Dataset entries:
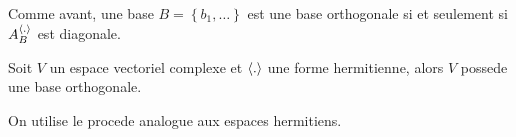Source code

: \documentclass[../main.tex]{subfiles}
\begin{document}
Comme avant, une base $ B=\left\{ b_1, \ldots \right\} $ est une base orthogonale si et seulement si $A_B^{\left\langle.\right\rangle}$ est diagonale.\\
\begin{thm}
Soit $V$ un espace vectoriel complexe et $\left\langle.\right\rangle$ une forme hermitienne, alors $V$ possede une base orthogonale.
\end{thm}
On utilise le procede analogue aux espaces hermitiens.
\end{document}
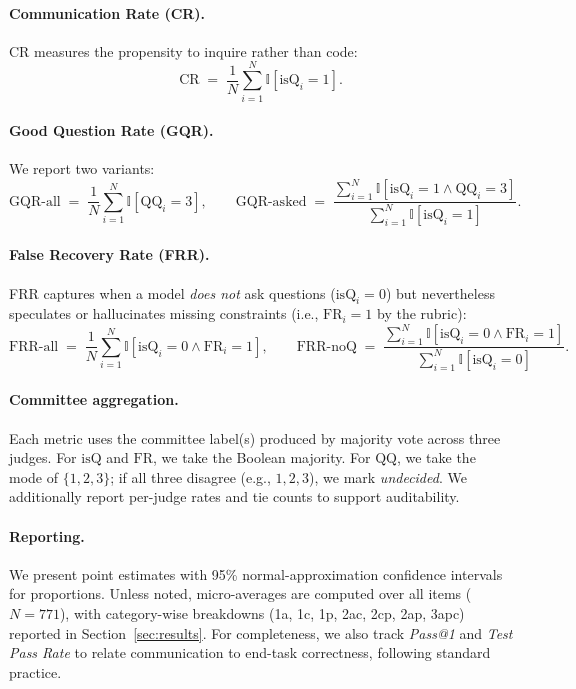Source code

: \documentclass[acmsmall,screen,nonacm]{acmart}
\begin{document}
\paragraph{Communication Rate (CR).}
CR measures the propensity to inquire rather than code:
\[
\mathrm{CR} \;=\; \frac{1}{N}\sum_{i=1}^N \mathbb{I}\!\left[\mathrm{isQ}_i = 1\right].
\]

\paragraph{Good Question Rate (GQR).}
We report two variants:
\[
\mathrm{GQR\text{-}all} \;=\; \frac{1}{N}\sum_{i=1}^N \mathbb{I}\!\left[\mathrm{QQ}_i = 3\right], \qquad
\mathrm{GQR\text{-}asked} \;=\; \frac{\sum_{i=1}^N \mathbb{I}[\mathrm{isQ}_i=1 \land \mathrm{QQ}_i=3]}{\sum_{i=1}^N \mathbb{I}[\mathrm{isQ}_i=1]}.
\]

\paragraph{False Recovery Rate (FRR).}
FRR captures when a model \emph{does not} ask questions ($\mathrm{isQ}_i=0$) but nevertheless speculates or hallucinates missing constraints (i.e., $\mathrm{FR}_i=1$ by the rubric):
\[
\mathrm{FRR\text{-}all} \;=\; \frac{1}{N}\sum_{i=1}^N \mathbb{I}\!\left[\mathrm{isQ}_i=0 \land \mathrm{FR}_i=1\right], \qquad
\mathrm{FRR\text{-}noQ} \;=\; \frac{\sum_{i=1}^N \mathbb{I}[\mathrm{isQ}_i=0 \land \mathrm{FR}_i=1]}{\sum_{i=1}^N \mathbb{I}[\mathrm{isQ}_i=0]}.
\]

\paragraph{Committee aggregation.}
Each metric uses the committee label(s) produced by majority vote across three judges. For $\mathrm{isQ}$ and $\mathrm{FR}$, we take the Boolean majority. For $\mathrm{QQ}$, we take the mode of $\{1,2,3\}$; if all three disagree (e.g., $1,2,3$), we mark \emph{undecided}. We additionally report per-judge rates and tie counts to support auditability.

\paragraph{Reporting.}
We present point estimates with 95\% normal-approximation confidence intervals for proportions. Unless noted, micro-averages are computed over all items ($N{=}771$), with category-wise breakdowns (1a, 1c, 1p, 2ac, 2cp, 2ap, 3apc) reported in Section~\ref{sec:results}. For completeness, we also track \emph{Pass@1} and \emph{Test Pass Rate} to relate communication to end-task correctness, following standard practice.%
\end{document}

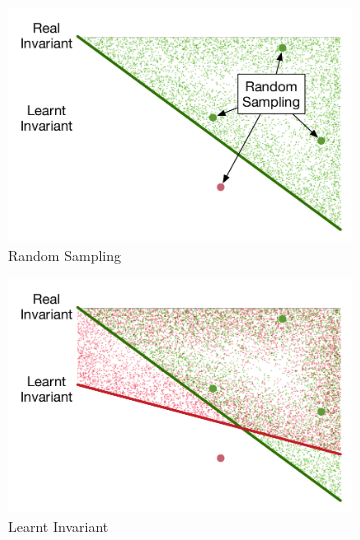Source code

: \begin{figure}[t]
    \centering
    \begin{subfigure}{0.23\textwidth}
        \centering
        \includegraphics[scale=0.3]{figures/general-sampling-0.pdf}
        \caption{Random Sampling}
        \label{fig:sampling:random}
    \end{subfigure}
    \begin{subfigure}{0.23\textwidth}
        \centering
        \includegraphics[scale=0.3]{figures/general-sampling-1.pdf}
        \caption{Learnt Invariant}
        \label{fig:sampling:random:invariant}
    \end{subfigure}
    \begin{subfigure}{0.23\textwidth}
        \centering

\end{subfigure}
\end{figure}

Exercise: Work out how many lines in the records contain the word "rangle", and give that number by itself.

Task answer: 2